Correspondence Author: Yu-Min Chou


The 2009 influenza pandemic started in April, when the United States’ CDC found a novel influenza A (H1N1) case. The World Health Organization (WHO) then confirmed that the epidemic had been occurred in Mexico since late March. WHO raised the global pandemic alert to phase 4, phase 5 and phase 6 on April 28, April 30 and June 11, respectively.
Most countries have been able to respond to H1N1 outbreaks rapidly based on preparedness measures taken in recent years. The responses of Mexico, United States, Japan, United Kingdom, Australia, Hong Kong, China, and Singapore are described in this article. It also outlines Taiwan’s measures against the emergence of the new virus overseas, the effects of relevant media coverage, public reactions, case management, and preparedness activities for the coming autumn and winter.

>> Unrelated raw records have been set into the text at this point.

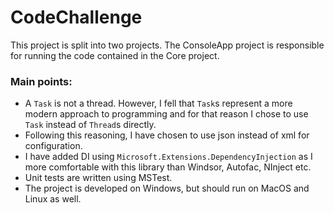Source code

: # CodeChallenge

This project is split into two projects. The ConsoleApp project is responsible for running the code contained in the Core project.

### Main points: 
- A `Task` is not a thread. However, I fell that `Task`s represent a more modern approach to programming and for that reason I chose to use `Task` instead of `Thread`s directly.
- Following this reasoning, I have chosen to use json instead of xml for configuration.
- I have added DI using `Microsoft.Extensions.DependencyInjection` as I more comfortable with this library than Windsor, Autofac, NInject etc.
- Unit tests are written using MSTest.
- The project is developed on Windows, but should run on MacOS and Linux as well.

Measures to control an influenza pandemic include medical (vaccination and medication) and non-medical. Non-medical measures, like patient isolation, contact quarantine and social distancing, have been implemented by many countries in the first wave of the 2009 pandemic. Experiences from other countries reveal that all measures should base on scientific evidence. The intensity and practical steps taken to implement the measures also vary with pandemic phases and resources in different countries. Hence, strategies for pandemic control have to be flexible and promptly modified according to the latest information. A strong governance system and effective communication mechanism are also necessary.
In the autumn and winter seasons of 2009-2010, influenza will pose a rigorous challenge for the health-care system. The decision-making and implementation of social distancing measures will test the authorities’ capabilities. The global activities of H1N1 influenza virus should be constantly monitored, and assistance needs to be provided to communities in building their self-care capabilities. Continuity plans must also be promoted in both the public and private sectors.